Data entries
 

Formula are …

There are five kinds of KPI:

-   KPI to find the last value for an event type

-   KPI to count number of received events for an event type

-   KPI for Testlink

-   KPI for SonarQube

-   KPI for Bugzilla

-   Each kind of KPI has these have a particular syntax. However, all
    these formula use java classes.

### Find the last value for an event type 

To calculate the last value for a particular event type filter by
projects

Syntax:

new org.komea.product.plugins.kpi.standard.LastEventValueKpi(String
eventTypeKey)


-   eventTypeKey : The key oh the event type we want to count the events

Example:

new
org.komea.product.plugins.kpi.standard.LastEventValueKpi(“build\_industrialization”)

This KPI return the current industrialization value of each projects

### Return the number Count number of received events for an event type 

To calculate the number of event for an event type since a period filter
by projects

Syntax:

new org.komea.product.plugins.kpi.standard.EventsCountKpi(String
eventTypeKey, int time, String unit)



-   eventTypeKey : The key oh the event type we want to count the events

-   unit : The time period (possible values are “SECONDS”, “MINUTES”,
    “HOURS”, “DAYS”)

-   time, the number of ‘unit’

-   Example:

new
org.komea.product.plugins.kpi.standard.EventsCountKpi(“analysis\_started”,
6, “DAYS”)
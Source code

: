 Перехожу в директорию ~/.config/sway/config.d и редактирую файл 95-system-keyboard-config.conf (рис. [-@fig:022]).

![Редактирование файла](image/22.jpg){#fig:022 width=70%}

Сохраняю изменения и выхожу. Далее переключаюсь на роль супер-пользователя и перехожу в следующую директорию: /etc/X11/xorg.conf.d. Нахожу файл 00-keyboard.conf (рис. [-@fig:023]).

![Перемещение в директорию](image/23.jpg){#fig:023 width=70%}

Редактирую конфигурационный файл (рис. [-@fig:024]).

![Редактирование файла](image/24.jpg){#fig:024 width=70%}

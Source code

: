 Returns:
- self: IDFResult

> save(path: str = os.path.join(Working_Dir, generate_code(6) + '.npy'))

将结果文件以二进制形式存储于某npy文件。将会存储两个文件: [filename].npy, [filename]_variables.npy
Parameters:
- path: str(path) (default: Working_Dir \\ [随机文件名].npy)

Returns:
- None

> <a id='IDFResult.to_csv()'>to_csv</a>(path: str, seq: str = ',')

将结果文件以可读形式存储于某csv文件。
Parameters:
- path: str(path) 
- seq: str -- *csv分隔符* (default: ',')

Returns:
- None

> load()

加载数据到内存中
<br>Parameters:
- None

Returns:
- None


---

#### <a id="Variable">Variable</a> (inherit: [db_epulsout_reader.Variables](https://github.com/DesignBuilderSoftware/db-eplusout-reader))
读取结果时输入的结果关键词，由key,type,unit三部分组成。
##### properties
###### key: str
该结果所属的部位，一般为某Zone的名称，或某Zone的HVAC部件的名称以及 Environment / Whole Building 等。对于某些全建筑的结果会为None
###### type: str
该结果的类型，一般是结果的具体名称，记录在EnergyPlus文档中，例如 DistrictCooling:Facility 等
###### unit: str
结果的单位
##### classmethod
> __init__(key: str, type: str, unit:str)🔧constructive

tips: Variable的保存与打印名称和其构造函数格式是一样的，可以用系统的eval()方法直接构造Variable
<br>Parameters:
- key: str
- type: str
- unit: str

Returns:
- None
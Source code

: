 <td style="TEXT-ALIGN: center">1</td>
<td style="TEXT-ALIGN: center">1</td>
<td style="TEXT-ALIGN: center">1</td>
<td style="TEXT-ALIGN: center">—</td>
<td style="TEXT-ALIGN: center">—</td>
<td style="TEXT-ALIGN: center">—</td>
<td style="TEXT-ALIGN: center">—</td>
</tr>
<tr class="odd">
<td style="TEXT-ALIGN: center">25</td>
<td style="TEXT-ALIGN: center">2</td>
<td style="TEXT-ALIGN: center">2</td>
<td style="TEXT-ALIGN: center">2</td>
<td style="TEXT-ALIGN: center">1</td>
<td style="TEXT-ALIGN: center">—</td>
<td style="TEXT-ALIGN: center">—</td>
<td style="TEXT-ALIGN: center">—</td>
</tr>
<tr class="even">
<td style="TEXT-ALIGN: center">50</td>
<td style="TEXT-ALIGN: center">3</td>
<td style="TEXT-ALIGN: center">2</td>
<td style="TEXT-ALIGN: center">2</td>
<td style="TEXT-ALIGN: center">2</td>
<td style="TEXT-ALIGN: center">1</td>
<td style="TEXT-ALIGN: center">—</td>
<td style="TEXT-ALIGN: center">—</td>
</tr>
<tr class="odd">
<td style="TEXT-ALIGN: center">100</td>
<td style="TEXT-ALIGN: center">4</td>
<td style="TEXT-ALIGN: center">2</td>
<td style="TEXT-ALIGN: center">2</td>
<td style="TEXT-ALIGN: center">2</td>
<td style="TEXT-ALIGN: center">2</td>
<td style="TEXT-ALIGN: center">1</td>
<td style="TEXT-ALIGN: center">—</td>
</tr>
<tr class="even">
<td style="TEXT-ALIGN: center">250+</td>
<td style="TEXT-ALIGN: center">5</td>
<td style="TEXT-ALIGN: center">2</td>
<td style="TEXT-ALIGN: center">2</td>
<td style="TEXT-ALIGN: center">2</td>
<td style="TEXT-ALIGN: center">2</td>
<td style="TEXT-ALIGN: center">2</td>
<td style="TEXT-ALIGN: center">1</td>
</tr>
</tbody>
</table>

* [What you have to do]: Print every line you see above, exactly as written.

* [Exercise response]:
Formula are …

There are five kinds of KPI:

-   KPI to find the last value for an event type

-   KPI to count number of received events for an event type

-   KPI for Testlink

-   KPI for SonarQube

-   KPI for Bugzilla

-   Each kind of KPI has these have a particular syntax. However, all
    these formula use java classes.

### Find the last value for an event type 

To calculate the last value for a particular event type filter by
projects

Syntax:

new org.komea.product.plugins.kpi.standard.LastEventValueKpi(String
eventTypeKey)


-   eventTypeKey : The key oh the event type we want to count the events

Example:

new
org.komea.product.plugins.kpi.standard.LastEventValueKpi(“build\_industrialization”)

This KPI return the current industrialization value of each projects

### Return the number Count number of received events for an event type 

To calculate the number of event for an event type since a period filter
by projects

Syntax:

new org.komea.product.plugins.kpi.standard.EventsCountKpi(String
eventTypeKey, int time, String unit)



-   eventTypeKey : The key oh the event type we want to count the events

-   unit : The time period (possible values are “SECONDS”, “MINUTES”,
    “HOURS”, “DAYS”)

-   time, the number of ‘unit’

-   Example:

new
org.komea.product.plugins.kpi.standard.EventsCountKpi(“analysis\_started”,
6, “DAYS”)
Source code

: Перехожу в директорию ~/.config/sway/config.d и редактирую файл 95-system-keyboard-config.conf (рис. [-@fig:022]).

![Редактирование файла](image/22.jpg){#fig:022 width=70%}

Сохраняю изменения и выхожу. Далее переключаюсь на роль супер-пользователя и перехожу в следующую директорию: /etc/X11/xorg.conf.d. Нахожу файл 00-keyboard.conf (рис. [-@fig:023]).

![Перемещение в директорию](image/23.jpg){#fig:023 width=70%}

Редактирую конфигурационный файл (рис. [-@fig:024]).

![Редактирование файла](image/24.jpg){#fig:024 width=70%}

Source code

: Returns:
- self: IDFResult

> save(path: str = os.path.join(Working_Dir, generate_code(6) + '.npy'))

将结果文件以二进制形式存储于某npy文件。将会存储两个文件: [filename].npy, [filename]_variables.npy
Parameters:
- path: str(path) (default: Working_Dir \\ [随机文件名].npy)

Returns:
- None

> <a id='IDFResult.to_csv()'>to_csv</a>(path: str, seq: str = ',')

将结果文件以可读形式存储于某csv文件。
Parameters:
- path: str(path) 
- seq: str -- *csv分隔符* (default: ',')

Returns:
- None

> load()

加载数据到内存中
<br>Parameters:
- None

Returns:
- None


---

#### <a id="Variable">Variable</a> (inherit: [db_epulsout_reader.Variables](https://github.com/DesignBuilderSoftware/db-eplusout-reader))
读取结果时输入的结果关键词，由key,type,unit三部分组成。
##### properties
###### key: str
该结果所属的部位，一般为某Zone的名称，或某Zone的HVAC部件的名称以及 Environment / Whole Building 等。对于某些全建筑的结果会为None
###### type: str
该结果的类型，一般是结果的具体名称，记录在EnergyPlus文档中，例如 DistrictCooling:Facility 等
###### unit: str
结果的单位
##### classmethod
> __init__(key: str, type: str, unit:str)🔧constructive

tips: Variable的保存与打印名称和其构造函数格式是一样的，可以用系统的eval()方法直接构造Variable
<br>Parameters:
- key: str
- type: str
- unit: str

Returns:
- None
Source code

: <td style="TEXT-ALIGN: center">1</td>
<td style="TEXT-ALIGN: center">1</td>
<td style="TEXT-ALIGN: center">1</td>
<td style="TEXT-ALIGN: center">—</td>
<td style="TEXT-ALIGN: center">—</td>
<td style="TEXT-ALIGN: center">—</td>
<td style="TEXT-ALIGN: center">—</td>
</tr>
<tr class="odd">
<td style="TEXT-ALIGN: center">25</td>
<td style="TEXT-ALIGN: center">2</td>
<td style="TEXT-ALIGN: center">2</td>
<td style="TEXT-ALIGN: center">2</td>
<td style="TEXT-ALIGN: center">1</td>
<td style="TEXT-ALIGN: center">—</td>
<td style="TEXT-ALIGN: center">—</td>
<td style="TEXT-ALIGN: center">—</td>
</tr>
<tr class="even">
<td style="TEXT-ALIGN: center">50</td>
<td style="TEXT-ALIGN: center">3</td>
<td style="TEXT-ALIGN: center">2</td>
<td style="TEXT-ALIGN: center">2</td>
<td style="TEXT-ALIGN: center">2</td>
<td style="TEXT-ALIGN: center">1</td>
<td style="TEXT-ALIGN: center">—</td>
<td style="TEXT-ALIGN: center">—</td>
</tr>
<tr class="odd">
<td style="TEXT-ALIGN: center">100</td>
<td style="TEXT-ALIGN: center">4</td>
<td style="TEXT-ALIGN: center">2</td>
<td style="TEXT-ALIGN: center">2</td>
<td style="TEXT-ALIGN: center">2</td>
<td style="TEXT-ALIGN: center">2</td>
<td style="TEXT-ALIGN: center">1</td>
<td style="TEXT-ALIGN: center">—</td>
</tr>
<tr class="even">
<td style="TEXT-ALIGN: center">250+</td>
<td style="TEXT-ALIGN: center">5</td>
<td style="TEXT-ALIGN: center">2</td>
<td style="TEXT-ALIGN: center">2</td>
<td style="TEXT-ALIGN: center">2</td>
<td style="TEXT-ALIGN: center">2</td>
<td style="TEXT-ALIGN: center">2</td>
<td style="TEXT-ALIGN: center">1</td>
</tr>
</tbody>
</table>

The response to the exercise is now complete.